Source data:
-.-.-

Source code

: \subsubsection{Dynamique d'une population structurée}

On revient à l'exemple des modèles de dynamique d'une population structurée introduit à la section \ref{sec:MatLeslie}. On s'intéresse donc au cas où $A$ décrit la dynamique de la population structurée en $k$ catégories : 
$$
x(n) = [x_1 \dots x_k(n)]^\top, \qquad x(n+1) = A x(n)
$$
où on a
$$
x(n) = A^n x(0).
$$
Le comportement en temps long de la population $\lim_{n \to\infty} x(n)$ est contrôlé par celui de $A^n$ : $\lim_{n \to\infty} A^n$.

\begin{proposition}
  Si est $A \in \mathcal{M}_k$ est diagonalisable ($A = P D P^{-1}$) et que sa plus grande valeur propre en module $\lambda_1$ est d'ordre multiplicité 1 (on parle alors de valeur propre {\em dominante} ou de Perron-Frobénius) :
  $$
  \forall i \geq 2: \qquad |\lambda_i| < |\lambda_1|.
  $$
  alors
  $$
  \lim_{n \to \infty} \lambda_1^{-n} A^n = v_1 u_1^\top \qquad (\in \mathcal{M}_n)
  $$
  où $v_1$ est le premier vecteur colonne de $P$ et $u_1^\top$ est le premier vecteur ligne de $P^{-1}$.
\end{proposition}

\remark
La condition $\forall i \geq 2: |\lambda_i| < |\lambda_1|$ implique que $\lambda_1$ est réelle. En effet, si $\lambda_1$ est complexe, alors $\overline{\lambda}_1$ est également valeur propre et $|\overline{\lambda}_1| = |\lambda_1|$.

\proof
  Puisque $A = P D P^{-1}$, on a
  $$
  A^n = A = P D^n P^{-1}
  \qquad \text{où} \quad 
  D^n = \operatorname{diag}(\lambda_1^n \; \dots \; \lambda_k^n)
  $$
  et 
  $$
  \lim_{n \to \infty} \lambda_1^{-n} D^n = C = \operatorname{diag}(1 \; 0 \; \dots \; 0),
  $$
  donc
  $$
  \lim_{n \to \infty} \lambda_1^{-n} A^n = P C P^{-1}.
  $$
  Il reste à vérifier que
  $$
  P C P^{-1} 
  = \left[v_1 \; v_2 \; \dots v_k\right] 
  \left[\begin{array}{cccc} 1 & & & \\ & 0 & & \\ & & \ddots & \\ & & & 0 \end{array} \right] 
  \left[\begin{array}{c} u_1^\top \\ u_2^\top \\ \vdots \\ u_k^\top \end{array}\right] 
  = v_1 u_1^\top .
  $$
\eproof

-.-.-

**ACTION ITEM**
Set every record down again exactly as written.

**ANSWER TO THIS PROBLEM**
Source code

: \subsubsection{Dynamique d'une population structurée}

On revient à l'exemple des modèles de dynamique d'une population structurée introduit à la section \ref{sec:MatLeslie}. On s'intéresse donc au cas où $A$ décrit la dynamique de la population structurée en $k$ catégories : 
$$
x(n) = [x_1 \dots x_k(n)]^\top, \qquad x(n+1) = A x(n)
$$
où on a
$$
x(n) = A^n x(0).
$$
Le comportement en temps long de la population $\lim_{n \to\infty} x(n)$ est contrôlé par celui de $A^n$ : $\lim_{n \to\infty} A^n$.

\begin{proposition}
  Si est $A \in \mathcal{M}_k$ est diagonalisable ($A = P D P^{-1}$) et que sa plus grande valeur propre en module $\lambda_1$ est d'ordre multiplicité 1 (on parle alors de valeur propre {\em dominante} ou de Perron-Frobénius) :
  $$
  \forall i \geq 2: \qquad |\lambda_i| < |\lambda_1|.
  $$
  alors
  $$
  \lim_{n \to \infty} \lambda_1^{-n} A^n = v_1 u_1^\top \qquad (\in \mathcal{M}_n)
  $$
  où $v_1$ est le premier vecteur colonne de $P$ et $u_1^\top$ est le premier vecteur ligne de $P^{-1}$.
\end{proposition}

\remark
La condition $\forall i \geq 2: |\lambda_i| < |\lambda_1|$ implique que $\lambda_1$ est réelle. En effet, si $\lambda_1$ est complexe, alors $\overline{\lambda}_1$ est également valeur propre et $|\overline{\lambda}_1| = |\lambda_1|$.

\proof
  Puisque $A = P D P^{-1}$, on a
  $$
  A^n = A = P D^n P^{-1}
  \qquad \text{où} \quad 
  D^n = \operatorname{diag}(\lambda_1^n \; \dots \; \lambda_k^n)
  $$
  et 
  $$
  \lim_{n \to \infty} \lambda_1^{-n} D^n = C = \operatorname{diag}(1 \; 0 \; \dots \; 0),
  $$
  donc
  $$
  \lim_{n \to \infty} \lambda_1^{-n} A^n = P C P^{-1}.
  $$
  Il reste à vérifier que
  $$
  P C P^{-1} 
  = \left[v_1 \; v_2 \; \dots v_k\right] 
  \left[\begin{array}{cccc} 1 & & & \\ & 0 & & \\ & & \ddots & \\ & & & 0 \end{array} \right] 
  \left[\begin{array}{c} u_1^\top \\ u_2^\top \\ \vdots \\ u_k^\top \end{array}\right] 
  = v_1 u_1^\top .
  $$
\eproof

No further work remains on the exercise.